## Task description
Leaving out the pictures, retype the lines from the top of the listing through the line with "I am lucky enough" exactly.

::: Data records :::

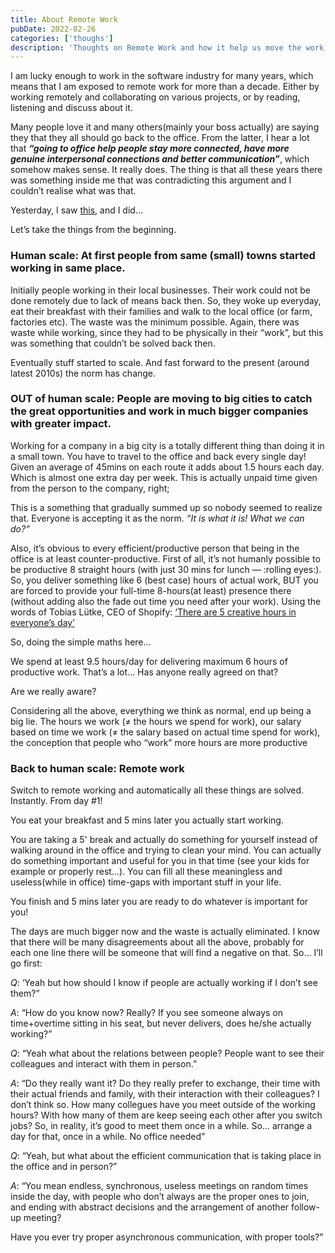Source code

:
 ```yaml
---
title: About Remote Work
pubDate: 2022-02-26
categories: ['thoughs']
description: 'Thoughts on Remote Work and how it help us move the work & life back to human scale'
---
```


I am lucky enough to work in the software industry for many years, which means that I am exposed to remote work for more than a decade. Either by working remotely and collaborating on various projects, or by reading, listening and discuss about it.

Many people love it and many others(mainly your boss actually) are saying they that they all should go back to the office. From the latter, I hear a lot that _**“going to office help people stay more connected, have more genuine interpersonal connections and better communication”**_, which somehow makes sense. It really does. The thing is that all these years there was something inside me that was contradicting this argument and I couldn’t realise what was that.

Yesterday, I saw [this](https://www.youtube.com/watch?v=aQSxPzafO_k), and I did…

Let’s take the things from the beginning.

### Human scale: At first people from same (small) towns started working in same place.

Initially people working in their local businesses. Their work could not be done remotely due to lack of means back then. So, they woke up everyday, eat their breakfast with their families and walk to the local office (or farm, factories etc). The waste was the minimum possible. Again, there was waste while working, since they had to be physically in their “work”, but this was something that couldn’t be solved back then.

Eventually stuff started to scale. And fast forward to the present (around latest 2010s) the norm has change.

### OUT of human scale: People are moving to big cities to catch the great opportunities and work in much bigger companies with greater impact.

Working for a company in a big city is a totally different thing than doing it in a small town. You have to travel to the office and back every single day! Given an average of 45mins on each route it adds about 1.5 hours each day. Which is almost one extra day per week. This is actually unpaid time given from the person to the company, right;

This is a something that gradually summed up so nobody seemed to realize that. Everyone is accepting it as the norm. _“It is what it is! What we can do?”_

Also, it’s obvious to every efficient/productive person that being in the office is at least counter-productive. First of all, it’s not humanly possible to be productive 8 straight hours (with just 30 mins for lunch — :rolling eyes:). So, you deliver something like 6 (best case) hours of actual work, BUT you are forced to provide your full-time 8-hours(at least) presence there (without adding also the fade out time you need after your work). Using the words of Tobias Lütke, CEO of Shopify: [‘There are 5 creative hours in everyone’s day’](https://www.cnbc.com/2019/12/26/shopify-ceo-you-dont-have-to-work-80-hours-a-week-to-be-successful.html)

So, doing the simple maths here…

We spend at least 9.5 hours/day for delivering maximum 6 hours of productive work.
That’s a lot… Has anyone really agreed on that?

Are we really aware?

Considering all the above, everything we think as normal, end up being a big lie. The hours we work (≠ the hours we spend for work), our salary based on time we work (≠ the salary based on actual time spend for work), the conception that people who “work” more hours are more productive

### Back to human scale: Remote work

Switch to remote working and automatically all these things are solved. Instantly. From day #1!

You eat your breakfast and 5 mins later you actually start working.

You are taking a 5' break and actually do something for yourself instead of walking around in the office and trying to clean your mind. You can actually do something important and useful for you in that time (see your kids for example or properly rest…). You can fill all these meaningless and useless(while in office) time-gaps with important stuff in your life.

You finish and 5 mins later you are ready to do whatever is important for you!

The days are much bigger now and the waste is actually eliminated.
I know that there will be many disagreements about all the above, probably for each one line there will be someone that will find a negative on that.
So… I’ll go first:

_Q_: ‘Yeah but how should I know if people are actually working if I don’t see them?”

_A_: “How do you know now? Really? If you see someone always on time+overtime sitting in his seat, but never delivers, does he/she actually working?”

_Q_: “Yeah what about the relations between people? People want to see their colleagues and interact with them in person.”

_A_: “Do they really want it? Do they really prefer to exchange, their time with their actual friends and family, with their interaction with their colleagues? I don’t think so. How many collegues have you meet outside of the working hours? With how many of them are keep seeing each other after you switch jobs? So, in reality, it’s good to meet them once in a while. So… arrange a day for that, once in a while. No office needed”

_Q_: “Yeah, but what about the efficient communication that is taking place in the office and in person?”

_A_: “You mean endless, synchronous, useless meetings on random times inside the day, with people who don’t always are the proper ones to join, and ending with abstract decisions and the arrangement of another follow-up meeting?

Have you ever try proper asynchronous communication, with proper tools?”
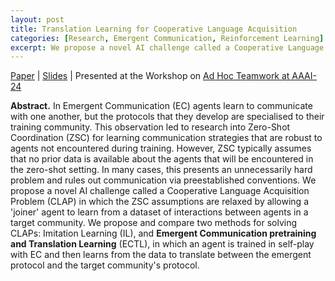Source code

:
 ```yaml
---
layout: post
title: Translation Learning for Cooperative Language Acquisition
categories: [Research, Emergent Communication, Reinforcement Learning]
excerpt: We propose a novel AI challenge called a Cooperative Language Acquisition Problem (CLAP) in which a 'joiner' agent learns from a dataset of interactions between agents in a target community. We propose and compare two methods for solving CLAPs: Imitation Learning (IL), and **Emergent Communication pretraining and Translation Learning** (ECTL) for solving CLAPs.
---
```


[Paper](https://arxiv.org/abs/2402.16247) | [Slides](https://drive.google.com/file/d/1ATobmkk8MDDiV3zH7c3BHGgW9KURemvz/view?usp=drive_link) | Presented at the Workshop on [Ad Hoc Teamwork at AAAI-24](https://sites.google.com/view/ad-hoc-teamwork/home)

**Abstract.**
In Emergent Communication (EC) agents learn to communicate with one another, but the protocols that they develop are specialised to their training community. This observation led to research into Zero-Shot Coordination (ZSC) for learning communication strategies that are robust to agents not encountered during training. However, ZSC typically assumes that no prior data is available about the agents that will be encountered in the zero-shot setting. In many cases, this presents an unnecessarily hard problem and rules out communication via preestablished conventions. We propose a novel AI challenge called a Cooperative Language Acquisition Problem (CLAP) in which the ZSC assumptions are relaxed by allowing a 'joiner' agent to learn from a dataset of interactions between agents in a target community. We propose and compare two methods for solving CLAPs: Imitation Learning (IL), and **Emergent Communication pretraining and Translation Learning** (ECTL), in which an agent is trained in self-play with EC and then learns from the data to translate between the emergent protocol and the target community's protocol.
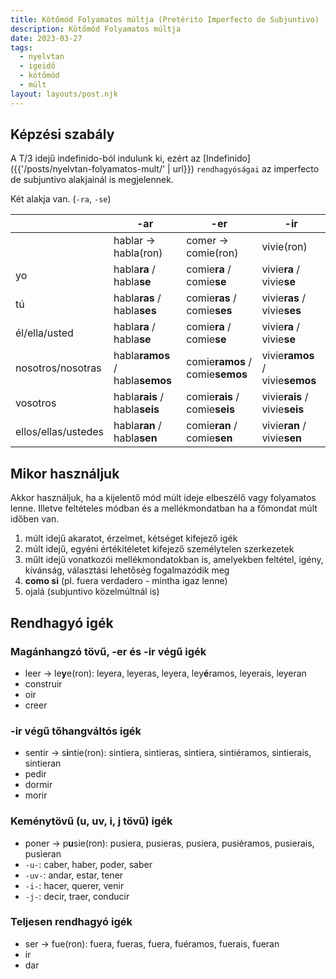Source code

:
 ```yaml
---
title: Kötőmód Folyamatos múltja (Pretérito Imperfecto de Subjuntivo)
description: Kötőmód Folyamatos múltja
date: 2023-03-27
tags:
  - nyelvtan
  - igeidő
  - kötőmód
  - múlt
layout: layouts/post.njk
---
```


## Képzési szabály

A T/3 idejű indefinido-ból indulunk ki, ezért az [Indefinido]({{'/posts/nyelvtan-folyamatos-mult/' | url}}) `rendhagyóságai` az imperfecto de subjuntivo alakjainál is megjelennek.

Két alakja van. (`-ra`, `-se`)

&nbsp;|-ar|-er|-ir
----|----|----|----
&nbsp;|hablar -> habla(ron)|comer -> comie(ron)|vivie(ron)
yo|habla**ra** / habla**se** | comie**ra** / comie**se** | vivie**ra** / vivie**se**
tú|habla**ras** / habla**ses** | comie**ras** / comie**ses** | vivie**ras** / vivie**ses**
él/ella/usted|habla**ra** / habla**se** | comie**ra** / comie**se** | vivie**ra** / vivie**se**
nosotros/nosotras|habla**ramos** / habla**semos** | comie**ramos** / comie**semos** | vivie**ramos** / vivie**semos**
vosotros|habla**rais** / habla**seis** | comie**rais** / comie**seis** | vivie**rais** / vivie**seis**
ellos/ellas/ustedes|habla**ran** / habla**sen** | comie**ran** / comie**sen** | vivie**ran** / vivie**sen**

## Mikor használjuk

Akkor használjuk, ha a kijelentő mód múlt ideje elbeszélő vagy folyamatos lenne.
Illetve feltételes módban és a mellékmondatban ha a főmondat múlt időben van.

1. múlt idejű akaratot, érzelmet, kétséget kifejező igék
1. múlt idejű, egyéni értékítéletet kifejező személytelen szerkezetek
1. műlt idejű vonatkozói mellékmondatokban is, amelyekben feltétel, igény, kívánság, választási lehetőség fogalmazódik meg
1. **como si** (pl. fuera verdadero - mintha igaz lenne)
1. ojalá (subjuntivo közelmúltnál is)

## Rendhagyó igék

### Magánhangzó tövű, -er és -ir végű igék

- leer -> le**y**e(ron): leyera, leyeras, leyera, ley**é**ramos, leyerais, leyeran
- construir
- oir
- creer

### -ir végű tőhangváltós igék

- sentir -> s**i**ntie(ron): sintiera, sintieras, sintiera, sintiéramos, sintierais, sintieran
- pedir
- dormir
- morir

### Keménytövű (u, uv, i, j tövű) igék

- poner -> p**u**sie(ron): pusiera, pusieras, pusiera, pusiéramos, pusierais, pusieran
- `-u-`: caber, haber, poder, saber
- `-uv-`: andar, estar, tener
- `-i-`: hacer, querer, venir
- `-j-`: decir, traer, conducir

### Teljesen rendhagyó igék

- ser -> fue(ron): fuera, fueras, fuera, fuéramos, fuerais, fueran
- ir
- dar
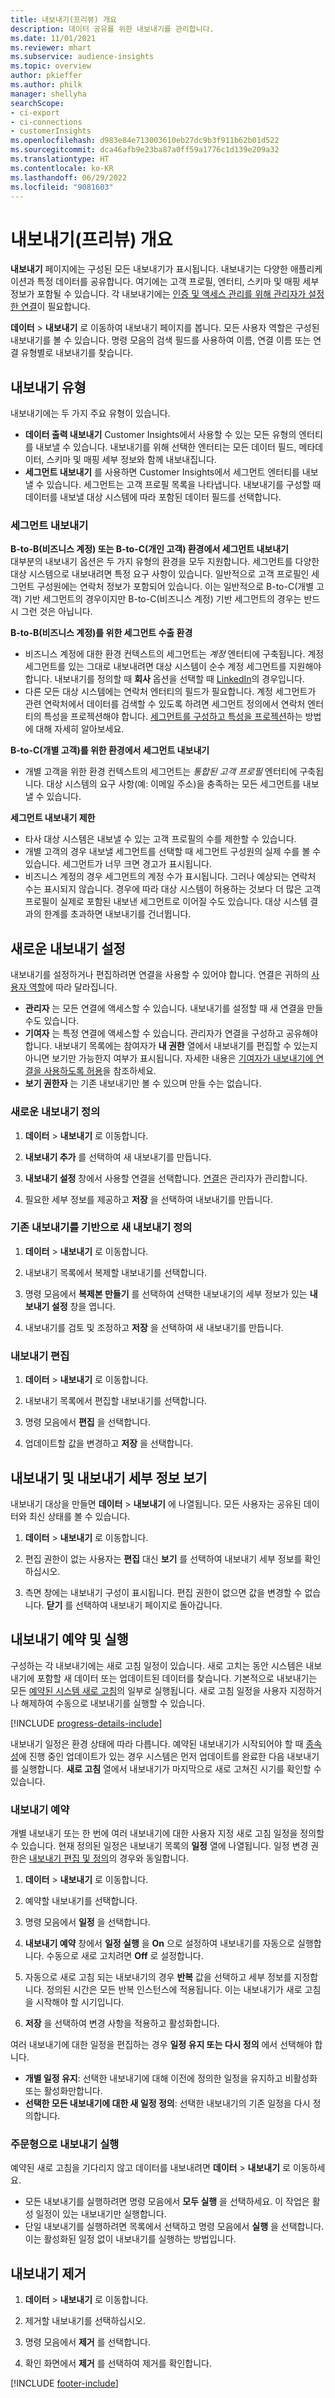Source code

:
```yaml
---
title: 내보내기(프리뷰) 개요
description: 데이터 공유를 위한 내보내기를 관리합니다.
ms.date: 11/01/2021
ms.reviewer: mhart
ms.subservice: audience-insights
ms.topic: overview
author: pkieffer
ms.author: philk
manager: shellyha
searchScope:
- ci-export
- ci-connections
- customerInsights
ms.openlocfilehash: d983e84e713003610eb27dc9b3f911b62b01d522
ms.sourcegitcommit: dca46afb9e23ba87a0ff59a1776c1d139e209a32
ms.translationtype: HT
ms.contentlocale: ko-KR
ms.lasthandoff: 06/29/2022
ms.locfileid: "9081603"
---
```

# <a name="exports-preview-overview"></a>내보내기(프리뷰) 개요

**내보내기** 페이지에는 구성된 모든 내보내기가 표시됩니다. 내보내기는 다양한 애플리케이션과 특정 데이터를 공유합니다. 여기에는 고객 프로필, 엔터티, 스키마 및 매핑 세부 정보가 포함될 수 있습니다. 각 내보내기에는 [인증 및 액세스 관리를 위해 관리자가 설정한 연결](connections.md)이 필요합니다.

**데이터** > **내보내기** 로 이동하여 내보내기 페이지를 봅니다. 모든 사용자 역할은 구성된 내보내기를 볼 수 있습니다. 명령 모음의 검색 필드를 사용하여 이름, 연결 이름 또는 연결 유형별로 내보내기를 찾습니다.

## <a name="export-types"></a>내보내기 유형

내보내기에는 두 가지 주요 유형이 있습니다.  

- **데이터 출력 내보내기** Customer Insights에서 사용할 수 있는 모든 유형의 엔터티를 내보낼 수 있습니다. 내보내기를 위해 선택한 엔터티는 모든 데이터 필드, 메타데이터, 스키마 및 매핑 세부 정보와 함께 내보내집니다. 
- **세그먼트 내보내기** 를 사용하면 Customer Insights에서 세그먼트 엔터티를 내보낼 수 있습니다. 세그먼트는 고객 프로필 목록을 나타냅니다. 내보내기를 구성할 때 데이터를 내보낼 대상 시스템에 따라 포함된 데이터 필드를 선택합니다. 

### <a name="export-segments"></a>세그먼트 내보내기

**B-to-B(비즈니스 계정) 또는 B-to-C(개인 고객) 환경에서 세그먼트 내보내기**  
대부분의 내보내기 옵션은 두 가지 유형의 환경을 모두 지원합니다. 세그먼트를 다양한 대상 시스템으로 내보내려면 특정 요구 사항이 있습니다. 일반적으로 고객 프로필인 세그먼트 구성원에는 연락처 정보가 포함되어 있습니다. 이는 일반적으로 B-to-C(개별 고객) 기반 세그먼트의 경우이지만 B-to-C(비즈니스 계정) 기반 세그먼트의 경우는 반드시 그런 것은 아닙니다. 

**B-to-B(비즈니스 계정)를 위한 세그먼트 수출 환경**  
- 비즈니스 계정에 대한 환경 컨텍스트의 세그먼트는 *계정* 엔터티에 구축됩니다. 계정 세그먼트를 있는 그대로 내보내려면 대상 시스템이 순수 계정 세그먼트를 지원해야 합니다. 내보내기를 정의할 때 **회사** 옵션을 선택할 때 [LinkedIn](export-linkedin-ads.md)의 경우입니다.
- 다른 모든 대상 시스템에는 연락처 엔터티의 필드가 필요합니다. 계정 세그먼트가 관련 연락처에서 데이터를 검색할 수 있도록 하려면 세그먼트 정의에서 연락처 엔터티의 특성을 프로젝션해야 합니다. [세그먼트를 구성하고 특성을 프로젝션](segment-builder.md)하는 방법에 대해 자세히 알아보세요.

**B-to-C(개별 고객)를 위한 환경에서 세그먼트 내보내기**  
- 개별 고객을 위한 환경 컨텍스트의 세그먼트는 *통합된 고객 프로필* 엔터티에 구축됩니다. 대상 시스템의 요구 사항(예: 이메일 주소)을 충족하는 모든 세그먼트를 내보낼 수 있습니다.

**세그먼트 내보내기 제한**  
- 타사 대상 시스템은 내보낼 수 있는 고객 프로필의 수를 제한할 수 있습니다. 
- 개별 고객의 경우 내보낼 세그먼트를 선택할 때 세그먼트 구성원의 실제 수를 볼 수 있습니다. 세그먼트가 너무 크면 경고가 표시됩니다. 
- 비즈니스 계정의 경우 세그먼트의 계정 수가 표시됩니다. 그러나 예상되는 연락처 수는 표시되지 않습니다. 경우에 따라 대상 시스템이 허용하는 것보다 더 많은 고객 프로필이 실제로 포함된 내보낸 세그먼트로 이어질 수도 있습니다. 대상 시스템 결과의 한계를 초과하면 내보내기를 건너뜁니다. 

## <a name="set-up-a-new-export"></a>새로운 내보내기 설정  
내보내기를 설정하거나 편집하려면 연결을 사용할 수 있어야 합니다. 연결은 귀하의 [사용자 역할](permissions.md)에 따라 달라집니다.
- **관리자** 는 모든 연결에 액세스할 수 있습니다. 내보내기를 설정할 때 새 연결을 만들 수도 있습니다.
- **기여자** 는 특정 연결에 액세스할 수 있습니다. 관리자가 연결을 구성하고 공유해야 합니다. 내보내기 목록에는 참여자가 **내 권한** 열에서 내보내기를 편집할 수 있는지 아니면 보기만 가능한지 여부가 표시됩니다. 자세한 내용은 [기여자가 내보내기에 연결을 사용하도록 허용](connections.md#allow-contributors-to-use-a-connection-for-exports)을 참조하세요.
- **보기 권한자** 는 기존 내보내기만 볼 수 있으며 만들 수는 없습니다.

### <a name="define-a-new-export"></a>새로운 내보내기 정의

1. **데이터** > **내보내기** 로 이동합니다.

1. **내보내기 추가** 를 선택하여 새 내보내기를 만듭니다.

1. **내보내기 설정** 창에서 사용할 연결을 선택합니다. [연결](connections.md)은 관리자가 관리합니다. 

1. 필요한 세부 정보를 제공하고 **저장** 을 선택하여 내보내기를 만듭니다.

### <a name="define-a-new-export-based-on-an-existing-export"></a>기존 내보내기를 기반으로 새 내보내기 정의

1. **데이터** > **내보내기** 로 이동합니다.

1. 내보내기 목록에서 복제할 내보내기를 선택합니다.

1. 명령 모음에서 **복제본 만들기** 를 선택하여 선택한 내보내기의 세부 정보가 있는 **내보내기 설정** 창을 엽니다.

1. 내보내기를 검토 및 조정하고 **저장** 을 선택하여 새 내보내기를 만듭니다.

### <a name="edit-an-export"></a>내보내기 편집

1. **데이터** > **내보내기** 로 이동합니다.

1. 내보내기 목록에서 편집할 내보내기를 선택합니다.

1. 명령 모음에서 **편집** 을 선택합니다.

1. 업데이트할 값을 변경하고 **저장** 을 선택합니다.

## <a name="view-exports-and-export-details"></a>내보내기 및 내보내기 세부 정보 보기

내보내기 대상을 만들면 **데이터** > **내보내기** 에 나열됩니다. 모든 사용자는 공유된 데이터와 최신 상태를 볼 수 있습니다.

1. **데이터** > **내보내기** 로 이동합니다.

1. 편집 권한이 없는 사용자는 **편집** 대신 **보기** 를 선택하여 내보내기 세부 정보를 확인하십시오.

1. 측면 창에는 내보내기 구성이 표시됩니다. 편집 권한이 없으면 값을 변경할 수 없습니다. **닫기** 를 선택하여 내보내기 페이지로 돌아갑니다.

## <a name="schedule-and-run-exports"></a>내보내기 예약 및 실행

구성하는 각 내보내기에는 새로 고침 일정이 있습니다. 새로 고치는 동안 시스템은 내보내기에 포함할 새 데이터 또는 업데이트된 데이터를 찾습니다. 기본적으로 내보내기는 모든 [예약된 시스템 새로 고침](system.md#schedule-tab)의 일부로 실행됩니다. 새로 고침 일정을 사용자 지정하거나 해제하여 수동으로 내보내기를 실행할 수 있습니다.

[!INCLUDE [progress-details-include](includes/progress-details-pane.md)]

내보내기 일정은 환경 상태에 따라 다릅니다. 예약된 내보내기가 시작되어야 할 때 [종속성](system.md#refresh-processes)에 진행 중인 업데이트가 있는 경우 시스템은 먼저 업데이트를 완료한 다음 내보내기를 실행합니다. **새로 고침** 열에서 내보내기가 마지막으로 새로 고쳐진 시기를 확인할 수 있습니다.

### <a name="schedule-exports"></a>내보내기 예약

개별 내보내기 또는 한 번에 여러 내보내기에 대한 사용자 지정 새로 고침 일정을 정의할 수 있습니다. 현재 정의된 일정은 내보내기 목록의 **일정** 열에 나열됩니다. 일정 변경 권한은 [내보내기 편집 및 정의](export-destinations.md#set-up-a-new-export)의 경우와 동일합니다. 

1. **데이터** > **내보내기** 로 이동합니다.

1. 예약할 내보내기를 선택합니다.

1. 명령 모음에서 **일정** 을 선택합니다.

1. **내보내기 예약** 창에서 **일정 실행** 을 **On** 으로 설정하여 내보내기를 자동으로 실행합니다. 수동으로 새로 고치려면 **Off** 로 설정합니다.

1. 자동으로 새로 고침 되는 내보내기의 경우 **반복** 값을 선택하고 세부 정보를 지정합니다. 정의된 시간은 모든 반복 인스턴스에 적용됩니다. 이는 내보내기가 새로 고침을 시작해야 할 시기입니다.

1. **저장** 을 선택하여 변경 사항을 적용하고 활성화합니다.

여러 내보내기에 대한 일정을 편집하는 경우 **일정 유지 또는 다시 정의** 에서 선택해야 합니다.
- **개별 일정 유지**: 선택한 내보내기에 대해 이전에 정의한 일정을 유지하고 비활성화 또는 활성화만합니다.
- **선택한 모든 내보내기에 대한 새 일정 정의**: 선택한 내보내기의 기존 일정을 다시 정의합니다.

### <a name="run-exports-on-demand"></a>주문형으로 내보내기 실행

예약된 새로 고침을 기다리지 않고 데이터를 내보내려면 **데이터** > **내보내기** 로 이동하세요.

- 모든 내보내기를 실행하려면 명령 모음에서 **모두 실행** 을 선택하세요. 이 작업은 활성 일정이 있는 내보내기만 실행합니다.
- 단일 내보내기를 실행하려면 목록에서 선택하고 명령 모음에서 **실행** 을 선택합니다. 이는 활성화된 일정 없이 내보내기를 실행하는 방법입니다. 

## <a name="remove-an-export"></a>내보내기 제거

1. **데이터** > **내보내기** 로 이동합니다.

1. 제거할 내보내기를 선택하십시오.

1. 명령 모음에서 **제거** 를 선택합니다.

1. 확인 화면에서 **제거** 를 선택하여 제거를 확인합니다.


[!INCLUDE [footer-include](includes/footer-banner.md)]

:::

## Written solution
Source code

:
 ```yaml
---
title: About Remote Work
pubDate: 2022-02-26
categories: ['thoughs']
description: 'Thoughts on Remote Work and how it help us move the work & life back to human scale'
---
```


I am lucky enough to work in the software industry for many years, which means that I am exposed to remote work for more than a decade. Either by working remotely and collaborating on various projects, or by reading, listening and discuss about it.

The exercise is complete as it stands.